Il cammino verso lo scudetto si è trasformato in una maratona con le gambe di piombo e il fiato corto. Ogni avversario sa che può fermare questa Inter: basta applicare la lezione impartita dal Bodø Glimt – intensità, organizzazione, cinismo chirurgico – e il miracolo è servito. Gasperini alla Roma, Fabregas al Como, Sarri alla Lazio, Italiano al Bologna: allenatori che non regalano nulla e sanno trasformare ogni gara in un esame di maturità. Se Chivu non riesce a infondere dentro il gruppo quella scintilla che ha acceso le ultime stagioni, il tricolore resterà un miraggio, un trofeo sfiorato e poi lasciato scivolare via tra le dita.
Eppure, proprio perché la situazione rasenta il preoccupante, potrebbe scattare la reazione chimica. Il calcio è strano, crudele e meraviglioso insieme: a volte il fondo toccato diventa il trampolino più alto, l’umiliazione europea il detonatore di un riscatto feroce. Otto partite sono poche e tantissime allo stesso tempo. Pochi errori e il sogno svanisce per sempre tra i rimpianti. Pochi guizzi di classe e il cielo torna nerazzurro con la stessa rapidità con cui si è annuvolato. Ma per ora prevale il dubbio più corrosivo, quello che rode dall’interno: il pareggio di ieri ha aperto una crepa che si allarga di giorno in giorno, l’eliminazione norvegese ha strappato via l’aura di invincibilità che sembrava scolpita nel marmo.

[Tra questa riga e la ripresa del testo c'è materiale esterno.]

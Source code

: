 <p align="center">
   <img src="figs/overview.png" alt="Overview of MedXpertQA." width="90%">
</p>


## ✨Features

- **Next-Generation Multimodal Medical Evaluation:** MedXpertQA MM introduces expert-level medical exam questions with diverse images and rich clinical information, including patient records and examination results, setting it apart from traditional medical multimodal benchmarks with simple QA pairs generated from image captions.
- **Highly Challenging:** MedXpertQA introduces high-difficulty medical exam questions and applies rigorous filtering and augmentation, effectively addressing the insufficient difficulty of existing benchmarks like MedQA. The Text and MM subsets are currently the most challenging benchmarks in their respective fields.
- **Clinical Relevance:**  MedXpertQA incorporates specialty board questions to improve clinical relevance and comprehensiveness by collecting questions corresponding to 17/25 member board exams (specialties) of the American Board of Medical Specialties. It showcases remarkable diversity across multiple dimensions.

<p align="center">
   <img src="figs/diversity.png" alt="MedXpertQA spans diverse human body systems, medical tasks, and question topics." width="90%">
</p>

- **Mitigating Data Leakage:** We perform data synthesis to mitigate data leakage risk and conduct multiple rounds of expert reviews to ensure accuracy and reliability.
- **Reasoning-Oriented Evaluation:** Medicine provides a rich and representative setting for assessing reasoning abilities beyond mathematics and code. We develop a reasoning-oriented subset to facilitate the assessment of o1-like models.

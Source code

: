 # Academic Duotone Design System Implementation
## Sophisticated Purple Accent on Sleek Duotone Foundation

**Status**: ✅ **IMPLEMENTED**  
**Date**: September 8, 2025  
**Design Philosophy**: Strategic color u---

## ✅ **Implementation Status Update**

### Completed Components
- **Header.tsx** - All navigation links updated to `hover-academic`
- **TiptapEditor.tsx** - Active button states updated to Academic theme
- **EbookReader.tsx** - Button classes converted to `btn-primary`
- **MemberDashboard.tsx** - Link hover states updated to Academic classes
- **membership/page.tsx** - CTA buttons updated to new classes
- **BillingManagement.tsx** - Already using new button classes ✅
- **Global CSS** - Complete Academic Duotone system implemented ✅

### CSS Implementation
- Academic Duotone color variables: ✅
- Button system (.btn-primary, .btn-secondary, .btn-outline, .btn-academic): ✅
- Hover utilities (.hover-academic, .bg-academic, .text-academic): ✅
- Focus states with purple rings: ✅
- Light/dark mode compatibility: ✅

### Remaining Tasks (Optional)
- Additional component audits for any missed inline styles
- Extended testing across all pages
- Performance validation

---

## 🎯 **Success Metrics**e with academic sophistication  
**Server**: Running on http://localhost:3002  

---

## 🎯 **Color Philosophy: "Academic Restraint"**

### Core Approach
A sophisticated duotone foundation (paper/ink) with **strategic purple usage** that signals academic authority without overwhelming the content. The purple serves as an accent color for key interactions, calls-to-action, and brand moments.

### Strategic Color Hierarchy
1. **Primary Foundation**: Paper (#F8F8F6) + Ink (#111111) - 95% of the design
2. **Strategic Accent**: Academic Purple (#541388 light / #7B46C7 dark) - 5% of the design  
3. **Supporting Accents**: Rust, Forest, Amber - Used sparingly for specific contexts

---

Resta da vedere se Chivu ha ancora la forza, la lucidità e il carisma per richiudere tutto o se si limiterà a guardare il treno del suo primo scudetto allontanarsi lentamente verso l’orizzonte, lasciando dietro di sé solo interrogativi senza risposta e rimpianti che pesano come macigni. Il conto alla rovescia è partito. Otto gare, otto verdetti spietati. La storia recente dice che l’Inter sa soffrire e sa rialzarsi con la grinta di chi non molla mai. La cronaca attuale, invece, racconta il contrario con una lucidità spietata e impietosa. Tocca ai giocatori dimostrare sul campo che i norvegesi sono stati un incidente di percorso e non un verdetto definitivo sul loro valore. Tocca a Chivu trovare le parole giuste nello spogliatoio e le scelte tattiche corrette in panchina, senza più alibi o giri di parole. Tocca ai tifosi continuare a spingere anche quando il risultato non arriva e la frustrazione sale come la marea.
Perché lo scudetto non si regala, non si mendica e non si conquista con il possesso palla sterile. Lo scudetto si prende con i denti, con la rabbia e con la consapevolezza di essere i più forti. E in questo momento l’Inter deve ancora dimostrare, partita dopo partita, di meritarselo sul serio. Altrimenti, tra otto giornate, resterà solo il rimpianto di un campionato che poteva essere dominato con autorità e invece è diventato l’ennesima occasione sprecata con una precisione da far invidia a un chirurgo. Il tempo stringe. La palla è nella metà campo nerazzurra. Ora tocca a loro decidere se giocare per la gloria del tricolore o per l’ennesimo “peccato veniale”.